#NASCAR remains a key sport and asset with tremendous benefits/values to partners; however, the trends re: the teams’ primary source of revenue (sponsorship) remain a significant concern and illustrate the headwinds facing entrants – and the sport overall; in recent months, Top 10 teams in the Cup Series – including championship driver/teams Jimmie Johnson/48 and Martin Truex, Jr./78, have found themselves embroiled in the departure of long-time major sponsors Lowe’s and 5-Hour Energy, respectively – as well as the dispute/litigation recently disclosed re: Kyle Larson/42 team primary sponsorship.

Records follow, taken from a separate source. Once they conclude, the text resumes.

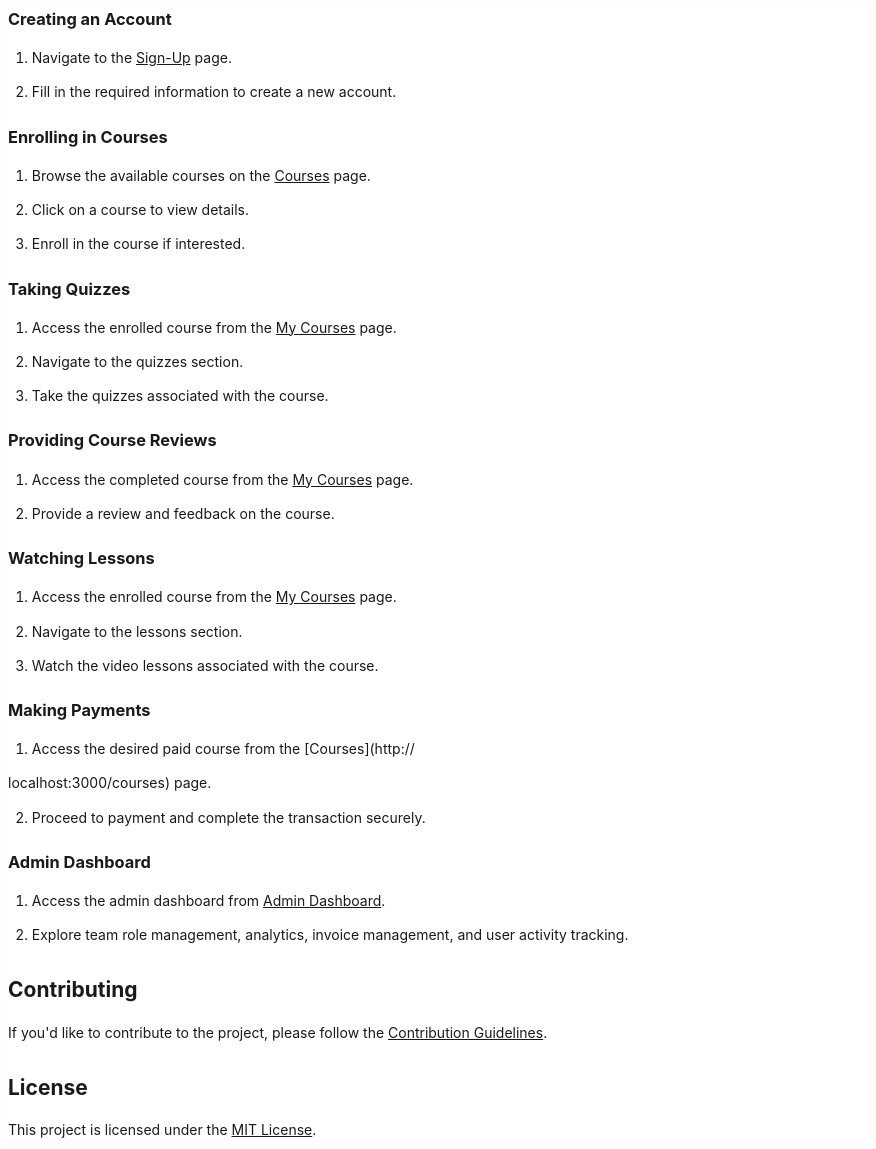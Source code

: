 ### Creating an Account

1. Navigate to the [Sign-Up](http://localhost:3000/signup) page.

2. Fill in the required information to create a new account.

### Enrolling in Courses

1. Browse the available courses on the [Courses](http://localhost:3000/courses) page.

2. Click on a course to view details.

3. Enroll in the course if interested.

### Taking Quizzes

1. Access the enrolled course from the [My Courses](http://localhost:3000/my-courses) page.

2. Navigate to the quizzes section.

3. Take the quizzes associated with the course.

### Providing Course Reviews

1. Access the completed course from the [My Courses](http://localhost:3000/my-courses) page.

2. Provide a review and feedback on the course.

### Watching Lessons

1. Access the enrolled course from the [My Courses](http://localhost:3000/my-courses) page.

2. Navigate to the lessons section.

3. Watch the video lessons associated with the course.

### Making Payments

1. Access the desired paid course from the [Courses](http://

localhost:3000/courses) page.

2. Proceed to payment and complete the transaction securely.

### Admin Dashboard

1. Access the admin dashboard from [Admin Dashboard](http://localhost:3000/admin/dashboard).

2. Explore team role management, analytics, invoice management, and user activity tracking.

## Contributing

If you'd like to contribute to the project, please follow the [Contribution Guidelines](CONTRIBUTING.md).

## License

This project is licensed under the [MIT License](LICENSE).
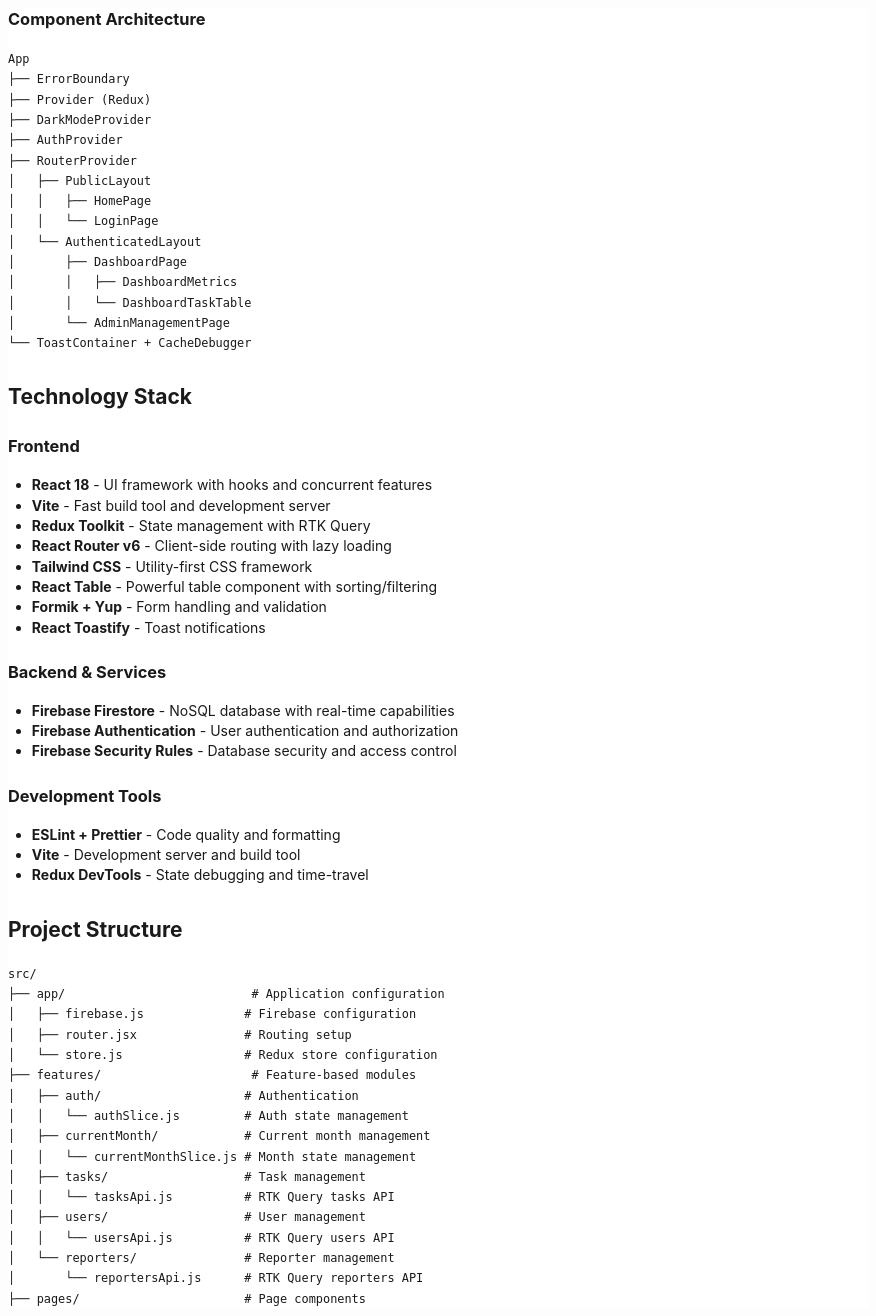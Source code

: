 ### Component Architecture

```
App
├── ErrorBoundary
├── Provider (Redux)
├── DarkModeProvider
├── AuthProvider
├── RouterProvider
│   ├── PublicLayout
│   │   ├── HomePage
│   │   └── LoginPage
│   └── AuthenticatedLayout
│       ├── DashboardPage
│       │   ├── DashboardMetrics
│       │   └── DashboardTaskTable
│       └── AdminManagementPage
└── ToastContainer + CacheDebugger
```

## Technology Stack

### Frontend
- **React 18** - UI framework with hooks and concurrent features
- **Vite** - Fast build tool and development server
- **Redux Toolkit** - State management with RTK Query
- **React Router v6** - Client-side routing with lazy loading
- **Tailwind CSS** - Utility-first CSS framework
- **React Table** - Powerful table component with sorting/filtering
- **Formik + Yup** - Form handling and validation
- **React Toastify** - Toast notifications

### Backend & Services
- **Firebase Firestore** - NoSQL database with real-time capabilities
- **Firebase Authentication** - User authentication and authorization
- **Firebase Security Rules** - Database security and access control

### Development Tools
- **ESLint + Prettier** - Code quality and formatting
- **Vite** - Development server and build tool
- **Redux DevTools** - State debugging and time-travel

## Project Structure

```
src/
├── app/                          # Application configuration
│   ├── firebase.js              # Firebase configuration
│   ├── router.jsx               # Routing setup
│   └── store.js                 # Redux store configuration
├── features/                     # Feature-based modules
│   ├── auth/                    # Authentication
│   │   └── authSlice.js         # Auth state management
│   ├── currentMonth/            # Current month management
│   │   └── currentMonthSlice.js # Month state management
│   ├── tasks/                   # Task management
│   │   └── tasksApi.js          # RTK Query tasks API
│   ├── users/                   # User management
│   │   └── usersApi.js          # RTK Query users API
│   └── reporters/               # Reporter management
│       └── reportersApi.js      # RTK Query reporters API
├── pages/                       # Page components
```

In the opinion of our principal, as noted to agents of the Race Team Alliance (RTA) in past several months thru other dialogue, these patterns should compel NASCAR (and the teams) to aggressively and proactively embrace addressing the duality of both a revenue system AND expense structure for competitors that has grown deficient.

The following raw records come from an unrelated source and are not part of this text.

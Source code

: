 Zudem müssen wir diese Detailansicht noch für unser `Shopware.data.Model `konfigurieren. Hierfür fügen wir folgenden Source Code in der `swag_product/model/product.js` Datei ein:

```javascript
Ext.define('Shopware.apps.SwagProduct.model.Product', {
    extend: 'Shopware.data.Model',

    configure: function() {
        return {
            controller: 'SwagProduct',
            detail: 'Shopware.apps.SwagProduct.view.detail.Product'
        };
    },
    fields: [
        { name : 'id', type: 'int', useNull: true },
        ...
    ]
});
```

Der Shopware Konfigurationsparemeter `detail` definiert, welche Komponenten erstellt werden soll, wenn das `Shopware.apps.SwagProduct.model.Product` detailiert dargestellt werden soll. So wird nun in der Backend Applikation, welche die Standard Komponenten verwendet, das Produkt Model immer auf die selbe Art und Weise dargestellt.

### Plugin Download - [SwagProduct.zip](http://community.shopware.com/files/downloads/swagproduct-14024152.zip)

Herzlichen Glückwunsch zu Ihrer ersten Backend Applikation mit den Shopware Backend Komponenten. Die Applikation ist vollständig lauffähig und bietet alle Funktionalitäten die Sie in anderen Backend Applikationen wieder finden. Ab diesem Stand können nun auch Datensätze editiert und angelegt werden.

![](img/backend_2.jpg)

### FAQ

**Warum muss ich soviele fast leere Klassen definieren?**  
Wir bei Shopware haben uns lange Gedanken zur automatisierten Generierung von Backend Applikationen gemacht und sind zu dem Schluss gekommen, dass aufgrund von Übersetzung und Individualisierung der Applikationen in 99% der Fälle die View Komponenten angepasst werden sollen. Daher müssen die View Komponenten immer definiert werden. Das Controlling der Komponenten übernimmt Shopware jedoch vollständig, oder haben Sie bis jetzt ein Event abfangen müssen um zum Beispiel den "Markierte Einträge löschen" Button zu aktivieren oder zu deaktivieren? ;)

In addition to certain present interrelated trends affecting lack of well-funded new entrants, replacement sponsors at equivalent investment levels, accelerated loss of veteran (but more highly compensated) drivers, etc., arguably of greater concern is the fact that the U.S. economy remains on the tail end of a sustained positive/growth market (3rd longest in 2 centuries) and historically, the climate/pipeline/valuations for the teams’ primary source of operating revenue (i.e., sponsorship) decline dramatically in step with negative business/economy cycles – i.e., if conditions are challenging now, the logically anticipated forecast within an inevitable recession is of concern. That would pose potentially an outstanding market/opportunity then for sponsors to “level-set” their investment costs in the sport: but with reciprocal consequences for the sport’s stakeholders, particularly teams who rely so heavily on that sponsorship for direct operating revenue.
This is on top of Monster Energy extending its short tenure as series title sponsor by only one more year, and at significantly reduced valuations compared to precedent from Sprint for that entitlement. What is arguably most curious re: the 5-hour announcement is that with Monster indicating a withdrawal/re-evaluation after one more year, and Red Bull having withdrawn entirely from its major investment as team owner/sponsor with the Red Bull Racing Team in 2011 (disclosure: I worked directly with RBRT), the sport would be left with an overt void in one of the key growth B2C product categories (energy drinks) – albeit now a maturing market, and one whose demographics are considered key and highly attractive by most sports leagues and media partners.
However, to my prior point re: the notion that “one person’s loss is another’s gain”, it would now seem like an ideal landscape for a trend-setting company like Red Bull, which introduced many innovations in 2007-2011, to return to NASCAR… something even rumored recently in association with 7x champion Jimmie Johnson. And if not, that presents other considerations/concerns for why market leaders are either departing the sport and/or failing to find it compelling, and how the sport and its stakeholders including the teams can reasonably expect to attract and retain new healthy sponsorships, thru what methodologies and revenue-sharing models, and where those market segments might be?